_TASK BRIEF_
Give the number of lines in the data that contain "portas", and nothing more.

_SUPPLIED MATERIAL_
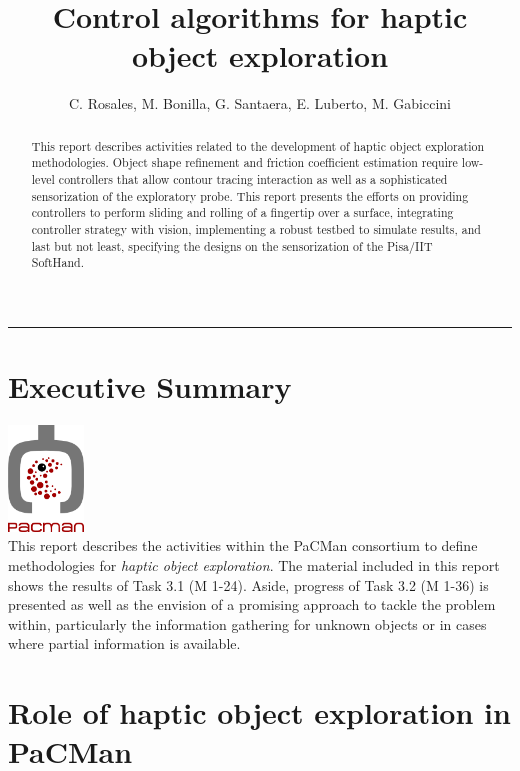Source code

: \documentclass[a4paper,11pt,pdf]{pacmanreport}
\title{Control algorithms for haptic object exploration}
\author{C. Rosales, M. Bonilla, G. Santaera, E. Luberto, M. Gabiccini}
\begin{document}
\maketitle

\begin{abstract}
\noindent This report describes activities related to the development of haptic object exploration methodologies. Object shape refinement and friction coefficient estimation require low-level controllers that allow contour tracing interaction as well as a sophisticated sensorization of the exploratory probe. This report presents the efforts on providing controllers to perform sliding and rolling of a fingertip over a surface, integrating controller strategy with vision, implementing a robust testbed to simulate results, and last but not least, specifying the designs on the sensorization of the Pisa/IIT SoftHand.
\end{abstract}

\vspace{.2em}
\hrule

\footnotesize

\tableofcontents

\normalsize

\newpage

\section*{Executive Summary}
\includegraphics[height=80pt]{pacmanlogo.png}\\
This report describes the activities within the PaCMan consortium to define methodologies for \emph{haptic object exploration}. The material included in this report shows the results of Task 3.1 (M 1-24). Aside, progress of Task 3.2 (M 1-36) is presented as well as the envision of a promising approach to tackle the problem within, particularly the information gathering for unknown objects or in cases where partial information is available.

\section*{Role of haptic object exploration in PaCMan}
\end{document}
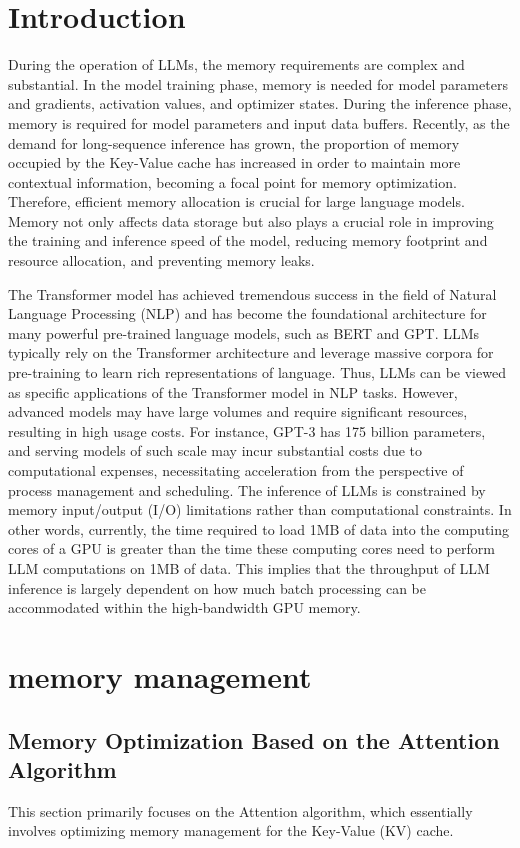 \documentclass[conference]{IEEEtran}
\begin{document}
\section{Introduction}
During the operation of LLMs, the memory requirements are complex and substantial. In the model training phase, memory is needed for model parameters and gradients, activation values, and optimizer states. During the inference phase, memory is required for model parameters and input data buffers. Recently, as the demand for long-sequence inference has grown, the proportion of memory occupied by the Key-Value cache has increased in order to maintain more contextual information, becoming a focal point for memory optimization.
Therefore, efficient memory allocation is crucial for large language models. Memory not only affects data storage but also plays a crucial role in improving the training and inference speed of the model, reducing memory footprint and resource allocation, and preventing memory leaks.

The Transformer model has achieved tremendous success in the field of Natural Language Processing (NLP) and has become the foundational architecture for many powerful pre-trained language models, such as BERT and GPT. LLMs typically rely on the Transformer architecture and leverage massive corpora for pre-training to learn rich representations of language. Thus, LLMs can be viewed as specific applications of the Transformer model in NLP tasks. However, advanced models may have large volumes and require significant resources, resulting in high usage costs. For instance, GPT-3 has 175 billion parameters, and serving models of such scale may incur substantial costs due to computational expenses, necessitating acceleration from the perspective of process management and scheduling.
The inference of LLMs is constrained by memory input/output (I/O) limitations rather than computational constraints. In other words, currently, the time required to load 1MB of data into the computing cores of a GPU is greater than the time these computing cores need to perform LLM computations on 1MB of data. This implies that the throughput of LLM inference is largely dependent on how much batch processing can be accommodated within the high-bandwidth GPU memory.
\section{memory management}
\subsection{Memory Optimization Based on the Attention Algorithm}
This section primarily focuses on the Attention algorithm, which essentially involves optimizing memory management for the Key-Value (KV) cache.
\end{document}

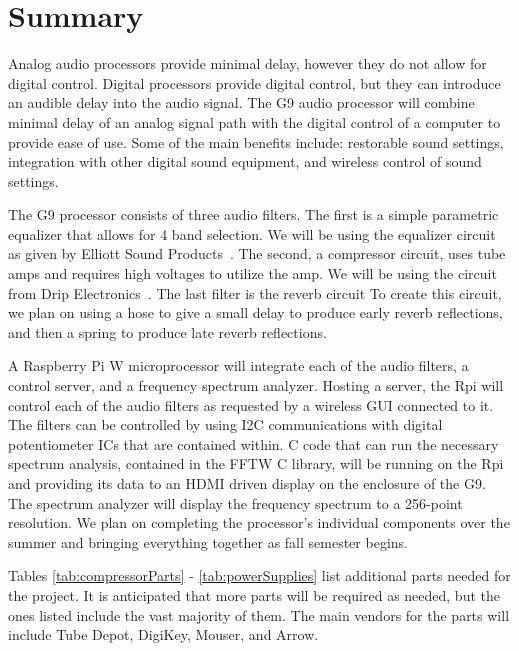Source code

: \documentclass[journal]{IEEEtran}
\begin{document}
	
	
	\section{Summary}
	Analog audio processors provide minimal delay, however they do not allow for digital control.  Digital processors provide digital control, but they can introduce an audible delay into the audio signal.  The G9 audio processor will combine minimal delay of an analog signal path with the digital control of a computer to provide ease of use.  Some of the main benefits include: restorable sound settings, integration with other digital sound equipment, and wireless control of sound settings.
	
	The G9 processor consists of three audio filters. The first is a simple parametric equalizer that allows for 4 band selection.  We will be using the equalizer circuit as given by Elliott Sound Products~\cite{espEq}.  The second, a compressor circuit, uses tube amps and requires high voltages to utilize the amp.  We will be using the circuit from Drip Electronics~\cite{opto7}. The last filter is the reverb circuit  To create this circuit, we plan on using a hose to give a small delay to produce early reverb reflections, and then a spring to produce late reverb reflections.
	
	A Raspberry Pi W microprocessor will integrate each of the audio filters, a control server, and a frequency spectrum analyzer.  Hosting a server, the Rpi will control each of the audio filters as requested by a wireless GUI connected to it.  The filters can be controlled by using I2C communications with digital potentiometer ICs that are contained within.  C code that can run the necessary spectrum analysis, contained in the FFTW C library, will be running on the Rpi and providing its data to an HDMI driven display on the enclosure of the G9.  The spectrum analyzer will display the frequency spectrum to a 256-point resolution. We plan on completing the processor's individual components over the summer and bringing everything together as fall semester begins. 
	
	
	
	\appendix
	Tables \ref{tab:compressorParts} - \ref{tab:powerSupplies} list additional parts needed for the project. It is anticipated that more parts will be required as needed, but the ones listed include the vast majority of them. The main vendors for the parts will include Tube Depot, DigiKey, Mouser, and Arrow.
	
	
	
\end{document}
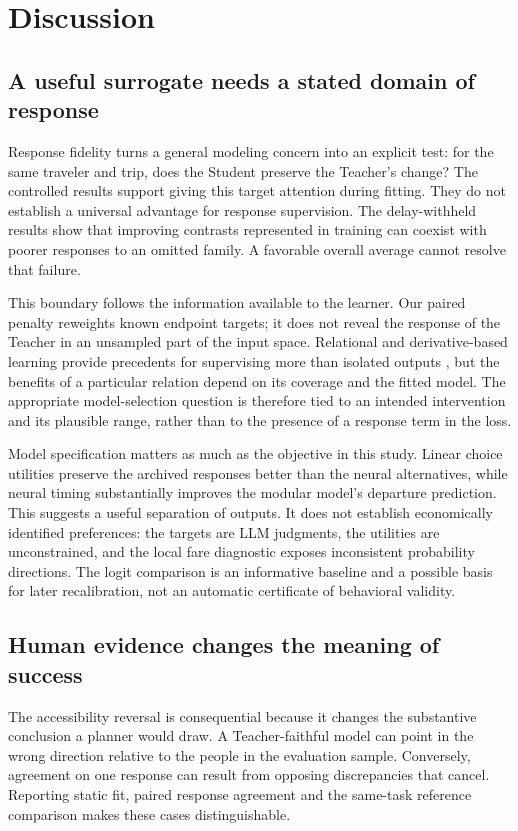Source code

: \section{Discussion}
\label{sec:discussion}
\subsection{A useful surrogate needs a stated domain of response}
Response fidelity turns a general modeling concern into an explicit test: for the same traveler and trip, does the Student preserve the Teacher's change? The controlled results support giving this target attention during fitting. They do not establish a universal advantage for response supervision. The delay-withheld results show that improving contrasts represented in training can coexist with poorer responses to an omitted family. A favorable overall average cannot resolve that failure.

This boundary follows the information available to the learner. Our paired penalty reweights known endpoint targets; it does not reveal the response of the Teacher in an unsampled part of the input space. Relational and derivative-based learning provide precedents for supervising more than isolated outputs \citep{park2019relational,czarnecki2017sobolev}, but the benefits of a particular relation depend on its coverage and the fitted model. The appropriate model-selection question is therefore tied to an intended intervention and its plausible range, rather than to the presence of a response term in the loss.

Model specification matters as much as the objective in this study. Linear choice utilities preserve the archived responses better than the neural alternatives, while neural timing substantially improves the modular model's departure prediction. This suggests a useful separation of outputs. It does not establish economically identified preferences: the targets are LLM judgments, the utilities are unconstrained, and the local fare diagnostic exposes inconsistent probability directions. The logit comparison is an informative baseline and a possible basis for later recalibration, not an automatic certificate of behavioral validity.

\subsection{Human evidence changes the meaning of success}
The accessibility reversal is consequential because it changes the substantive conclusion a planner would draw. A Teacher-faithful model can point in the wrong direction relative to the people in the evaluation sample. Conversely, agreement on one response can result from opposing discrepancies that cancel. Reporting static fit, paired response agreement and the same-task reference comparison makes these cases distinguishable.

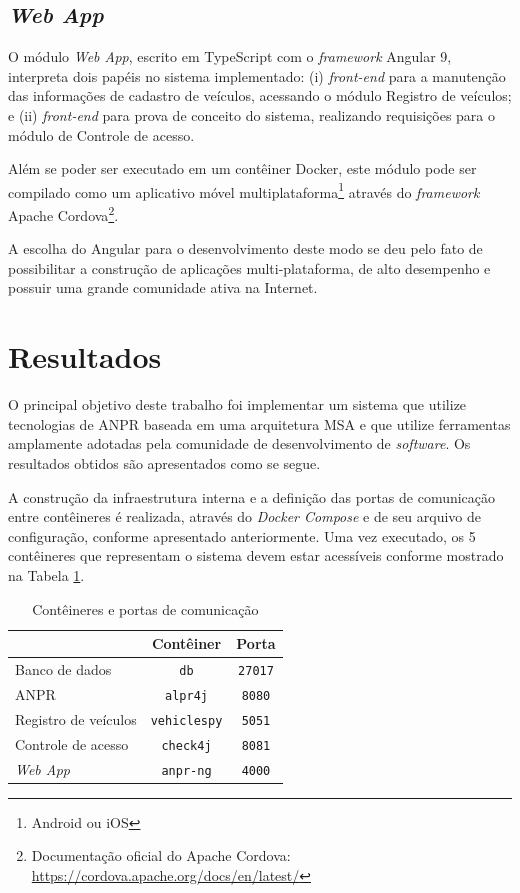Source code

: \documentclass[12pt]{article}
\begin{document}
\subsection{\textit{Web App}}

O módulo \textit{Web App}, escrito em TypeScript com o \textit{framework} Angular 9, interpreta dois papéis no sistema implementado: (i) \textit{front-end} para a manutenção das informações de cadastro de veículos, acessando o módulo Registro de veículos; e (ii) \textit{front-end} para prova de conceito do sistema, realizando requisições para o módulo de Controle de acesso.

Além se poder ser executado em um contêiner Docker, este módulo pode ser compilado como um aplicativo móvel multiplataforma\footnote{Android ou iOS} através do \textit{framework} Apache Cordova\footnote{Documentação oficial do Apache Cordova: \url{https://cordova.apache.org/docs/en/latest/}}.

A escolha do Angular para o desenvolvimento deste modo se deu pelo fato de possibilitar a construção de aplicações multi-plataforma, de alto desempenho e possuir uma grande comunidade ativa na Internet.

\section{Resultados}

O principal objetivo deste trabalho foi implementar um sistema que utilize tecnologias de ANPR baseada em uma arquitetura MSA e que utilize ferramentas amplamente adotadas pela comunidade de desenvolvimento de \textit{software}. Os resultados obtidos são apresentados como se segue.

A construção da infraestrutura interna e a definição das portas de comunicação entre contêineres é realizada, através do \textit{Docker Compose} e de seu arquivo de configuração, conforme apresentado anteriormente. Uma vez executado, os 5 contêineres que representam o sistema devem estar acessíveis conforme mostrado na Tabela \ref{table:container-table}.

\begin{table}[h!]
	\begin{center}
		\begin{tabular}{l|c|c}
			\hline
			\space & \textbf{Contêiner} & \textbf{Porta}\\
			\hline
			Banco de dados & \texttt{db} & \texttt{27017}\\
			ANPR & \texttt{alpr4j} & \texttt{8080}\\
			Registro de veículos & \texttt{vehiclespy} & \texttt{5051}\\
			Controle de acesso & \texttt{check4j} & \texttt{8081}\\
			\textit{Web App} & \texttt{anpr-ng} & \texttt{4000}\\
			\hline
		\end{tabular}
	\caption{Contêineres e portas de comunicação}
	\label{table:container-table}
	\end{center}
\end{table}
\end{document}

_EXERCISE SOLUTION_
2